Provided records section start

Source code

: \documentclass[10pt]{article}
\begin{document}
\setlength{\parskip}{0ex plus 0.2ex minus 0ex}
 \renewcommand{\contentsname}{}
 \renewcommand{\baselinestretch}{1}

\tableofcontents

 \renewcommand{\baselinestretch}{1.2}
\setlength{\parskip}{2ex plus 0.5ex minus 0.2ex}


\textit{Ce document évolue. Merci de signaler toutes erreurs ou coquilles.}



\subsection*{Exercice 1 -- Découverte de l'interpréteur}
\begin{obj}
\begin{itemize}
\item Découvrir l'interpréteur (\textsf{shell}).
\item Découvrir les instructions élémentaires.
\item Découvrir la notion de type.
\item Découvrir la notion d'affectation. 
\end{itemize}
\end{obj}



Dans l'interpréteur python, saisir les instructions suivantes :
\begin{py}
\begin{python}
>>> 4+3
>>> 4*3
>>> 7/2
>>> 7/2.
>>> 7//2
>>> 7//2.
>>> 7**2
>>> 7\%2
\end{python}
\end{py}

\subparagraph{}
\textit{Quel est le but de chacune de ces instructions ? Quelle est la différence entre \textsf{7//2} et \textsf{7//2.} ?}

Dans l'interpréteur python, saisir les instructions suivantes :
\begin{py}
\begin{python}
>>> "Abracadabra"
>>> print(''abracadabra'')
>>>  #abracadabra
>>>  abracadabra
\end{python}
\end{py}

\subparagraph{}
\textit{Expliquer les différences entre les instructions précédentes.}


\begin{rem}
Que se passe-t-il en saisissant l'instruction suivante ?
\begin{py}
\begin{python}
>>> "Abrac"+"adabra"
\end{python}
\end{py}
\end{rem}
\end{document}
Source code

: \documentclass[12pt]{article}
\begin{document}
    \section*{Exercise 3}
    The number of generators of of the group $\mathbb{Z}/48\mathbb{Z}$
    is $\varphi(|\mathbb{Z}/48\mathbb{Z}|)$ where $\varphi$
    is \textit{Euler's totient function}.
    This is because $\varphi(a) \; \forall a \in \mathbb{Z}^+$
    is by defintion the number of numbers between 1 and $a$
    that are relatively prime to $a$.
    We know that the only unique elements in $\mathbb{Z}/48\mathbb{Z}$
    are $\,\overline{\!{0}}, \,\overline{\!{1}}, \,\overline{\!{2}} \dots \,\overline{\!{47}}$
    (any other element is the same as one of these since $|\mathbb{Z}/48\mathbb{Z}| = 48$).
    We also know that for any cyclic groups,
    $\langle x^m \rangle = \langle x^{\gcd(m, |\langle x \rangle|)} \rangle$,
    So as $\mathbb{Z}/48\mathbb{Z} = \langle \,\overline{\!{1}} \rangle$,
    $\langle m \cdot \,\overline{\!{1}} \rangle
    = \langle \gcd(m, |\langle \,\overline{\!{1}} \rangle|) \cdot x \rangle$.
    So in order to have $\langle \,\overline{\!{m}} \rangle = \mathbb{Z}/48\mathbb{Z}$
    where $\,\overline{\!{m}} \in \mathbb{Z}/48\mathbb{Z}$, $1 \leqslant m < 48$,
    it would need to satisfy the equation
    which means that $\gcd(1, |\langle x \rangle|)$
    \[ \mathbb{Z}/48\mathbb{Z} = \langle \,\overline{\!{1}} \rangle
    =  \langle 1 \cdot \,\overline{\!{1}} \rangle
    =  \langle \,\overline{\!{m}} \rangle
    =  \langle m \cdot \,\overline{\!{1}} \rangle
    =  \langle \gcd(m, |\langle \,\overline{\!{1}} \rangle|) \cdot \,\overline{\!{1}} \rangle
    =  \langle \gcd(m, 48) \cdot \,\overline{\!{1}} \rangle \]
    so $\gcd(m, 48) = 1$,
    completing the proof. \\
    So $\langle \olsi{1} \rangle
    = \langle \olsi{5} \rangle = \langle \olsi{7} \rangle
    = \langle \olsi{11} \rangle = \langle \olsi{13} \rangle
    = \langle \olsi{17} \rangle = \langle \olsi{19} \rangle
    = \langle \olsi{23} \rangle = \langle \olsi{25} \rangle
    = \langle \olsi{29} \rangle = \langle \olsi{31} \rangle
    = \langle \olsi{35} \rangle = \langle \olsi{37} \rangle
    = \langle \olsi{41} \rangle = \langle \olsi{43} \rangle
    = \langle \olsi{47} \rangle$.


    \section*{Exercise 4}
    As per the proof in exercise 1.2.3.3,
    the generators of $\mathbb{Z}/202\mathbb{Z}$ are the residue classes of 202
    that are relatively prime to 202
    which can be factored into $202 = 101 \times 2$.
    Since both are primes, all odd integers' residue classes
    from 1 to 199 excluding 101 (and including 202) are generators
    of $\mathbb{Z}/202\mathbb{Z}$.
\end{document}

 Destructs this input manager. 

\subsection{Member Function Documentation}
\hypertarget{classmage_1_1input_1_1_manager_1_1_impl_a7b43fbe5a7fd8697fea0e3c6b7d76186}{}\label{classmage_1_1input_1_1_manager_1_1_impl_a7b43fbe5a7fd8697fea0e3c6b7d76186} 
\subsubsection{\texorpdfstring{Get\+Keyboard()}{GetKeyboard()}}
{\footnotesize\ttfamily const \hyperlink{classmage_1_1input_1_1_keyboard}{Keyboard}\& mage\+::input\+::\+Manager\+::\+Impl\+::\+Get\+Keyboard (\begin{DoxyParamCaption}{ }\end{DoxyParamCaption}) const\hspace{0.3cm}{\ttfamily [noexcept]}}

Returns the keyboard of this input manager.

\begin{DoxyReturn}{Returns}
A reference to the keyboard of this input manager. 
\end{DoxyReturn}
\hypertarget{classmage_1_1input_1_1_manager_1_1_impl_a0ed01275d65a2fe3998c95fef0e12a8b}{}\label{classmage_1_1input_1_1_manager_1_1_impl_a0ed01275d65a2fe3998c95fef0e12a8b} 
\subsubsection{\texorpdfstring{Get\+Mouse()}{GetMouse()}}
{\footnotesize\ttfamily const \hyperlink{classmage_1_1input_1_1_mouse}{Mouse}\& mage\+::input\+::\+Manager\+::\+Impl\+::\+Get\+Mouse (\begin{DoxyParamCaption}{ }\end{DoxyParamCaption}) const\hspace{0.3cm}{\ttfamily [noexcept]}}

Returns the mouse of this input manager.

Provided records section end

• [What needs to be done]: Line by line, set the records above down again exactly.

• [Result of this exercise]:
Source code

: \documentclass[10pt]{article}
\begin{document}
\setlength{\parskip}{0ex plus 0.2ex minus 0ex}
 \renewcommand{\contentsname}{}
 \renewcommand{\baselinestretch}{1}

\tableofcontents

 \renewcommand{\baselinestretch}{1.2}
\setlength{\parskip}{2ex plus 0.5ex minus 0.2ex}


\textit{Ce document évolue. Merci de signaler toutes erreurs ou coquilles.}



\subsection*{Exercice 1 -- Découverte de l'interpréteur}
\begin{obj}
\begin{itemize}
\item Découvrir l'interpréteur (\textsf{shell}).
\item Découvrir les instructions élémentaires.
\item Découvrir la notion de type.
\item Découvrir la notion d'affectation. 
\end{itemize}
\end{obj}



Dans l'interpréteur python, saisir les instructions suivantes :
\begin{py}
\begin{python}
>>> 4+3
>>> 4*3
>>> 7/2
>>> 7/2.
>>> 7//2
>>> 7//2.
>>> 7**2
>>> 7\%2
\end{python}
\end{py}

\subparagraph{}
\textit{Quel est le but de chacune de ces instructions ? Quelle est la différence entre \textsf{7//2} et \textsf{7//2.} ?}

Dans l'interpréteur python, saisir les instructions suivantes :
\begin{py}
\begin{python}
>>> "Abracadabra"
>>> print(''abracadabra'')
>>>  #abracadabra
>>>  abracadabra
\end{python}
\end{py}

\subparagraph{}
\textit{Expliquer les différences entre les instructions précédentes.}


\begin{rem}
Que se passe-t-il en saisissant l'instruction suivante ?
\begin{py}
\begin{python}
>>> "Abrac"+"adabra"
\end{python}
\end{py}
\end{rem}
\end{document}
Source code

: \documentclass[12pt]{article}
\begin{document}
    \section*{Exercise 3}
    The number of generators of of the group $\mathbb{Z}/48\mathbb{Z}$
    is $\varphi(|\mathbb{Z}/48\mathbb{Z}|)$ where $\varphi$
    is \textit{Euler's totient function}.
    This is because $\varphi(a) \; \forall a \in \mathbb{Z}^+$
    is by defintion the number of numbers between 1 and $a$
    that are relatively prime to $a$.
    We know that the only unique elements in $\mathbb{Z}/48\mathbb{Z}$
    are $\,\overline{\!{0}}, \,\overline{\!{1}}, \,\overline{\!{2}} \dots \,\overline{\!{47}}$
    (any other element is the same as one of these since $|\mathbb{Z}/48\mathbb{Z}| = 48$).
    We also know that for any cyclic groups,
    $\langle x^m \rangle = \langle x^{\gcd(m, |\langle x \rangle|)} \rangle$,
    So as $\mathbb{Z}/48\mathbb{Z} = \langle \,\overline{\!{1}} \rangle$,
    $\langle m \cdot \,\overline{\!{1}} \rangle
    = \langle \gcd(m, |\langle \,\overline{\!{1}} \rangle|) \cdot x \rangle$.
    So in order to have $\langle \,\overline{\!{m}} \rangle = \mathbb{Z}/48\mathbb{Z}$
    where $\,\overline{\!{m}} \in \mathbb{Z}/48\mathbb{Z}$, $1 \leqslant m < 48$,
    it would need to satisfy the equation
    which means that $\gcd(1, |\langle x \rangle|)$
    \[ \mathbb{Z}/48\mathbb{Z} = \langle \,\overline{\!{1}} \rangle
    =  \langle 1 \cdot \,\overline{\!{1}} \rangle
    =  \langle \,\overline{\!{m}} \rangle
    =  \langle m \cdot \,\overline{\!{1}} \rangle
    =  \langle \gcd(m, |\langle \,\overline{\!{1}} \rangle|) \cdot \,\overline{\!{1}} \rangle
    =  \langle \gcd(m, 48) \cdot \,\overline{\!{1}} \rangle \]
    so $\gcd(m, 48) = 1$,
    completing the proof. \\
    So $\langle \olsi{1} \rangle
    = \langle \olsi{5} \rangle = \langle \olsi{7} \rangle
    = \langle \olsi{11} \rangle = \langle \olsi{13} \rangle
    = \langle \olsi{17} \rangle = \langle \olsi{19} \rangle
    = \langle \olsi{23} \rangle = \langle \olsi{25} \rangle
    = \langle \olsi{29} \rangle = \langle \olsi{31} \rangle
    = \langle \olsi{35} \rangle = \langle \olsi{37} \rangle
    = \langle \olsi{41} \rangle = \langle \olsi{43} \rangle
    = \langle \olsi{47} \rangle$.


    \section*{Exercise 4}
    As per the proof in exercise 1.2.3.3,
    the generators of $\mathbb{Z}/202\mathbb{Z}$ are the residue classes of 202
    that are relatively prime to 202
    which can be factored into $202 = 101 \times 2$.
    Since both are primes, all odd integers' residue classes
    from 1 to 199 excluding 101 (and including 202) are generators
    of $\mathbb{Z}/202\mathbb{Z}$.
\end{document}

 Destructs this input manager. 

\subsection{Member Function Documentation}
\hypertarget{classmage_1_1input_1_1_manager_1_1_impl_a7b43fbe5a7fd8697fea0e3c6b7d76186}{}\label{classmage_1_1input_1_1_manager_1_1_impl_a7b43fbe5a7fd8697fea0e3c6b7d76186} 
\subsubsection{\texorpdfstring{Get\+Keyboard()}{GetKeyboard()}}
{\footnotesize\ttfamily const \hyperlink{classmage_1_1input_1_1_keyboard}{Keyboard}\& mage\+::input\+::\+Manager\+::\+Impl\+::\+Get\+Keyboard (\begin{DoxyParamCaption}{ }\end{DoxyParamCaption}) const\hspace{0.3cm}{\ttfamily [noexcept]}}

Returns the keyboard of this input manager.

\begin{DoxyReturn}{Returns}
A reference to the keyboard of this input manager. 
\end{DoxyReturn}
\hypertarget{classmage_1_1input_1_1_manager_1_1_impl_a0ed01275d65a2fe3998c95fef0e12a8b}{}\label{classmage_1_1input_1_1_manager_1_1_impl_a0ed01275d65a2fe3998c95fef0e12a8b} 
\subsubsection{\texorpdfstring{Get\+Mouse()}{GetMouse()}}
{\footnotesize\ttfamily const \hyperlink{classmage_1_1input_1_1_mouse}{Mouse}\& mage\+::input\+::\+Manager\+::\+Impl\+::\+Get\+Mouse (\begin{DoxyParamCaption}{ }\end{DoxyParamCaption}) const\hspace{0.3cm}{\ttfamily [noexcept]}}

Returns the mouse of this input manager.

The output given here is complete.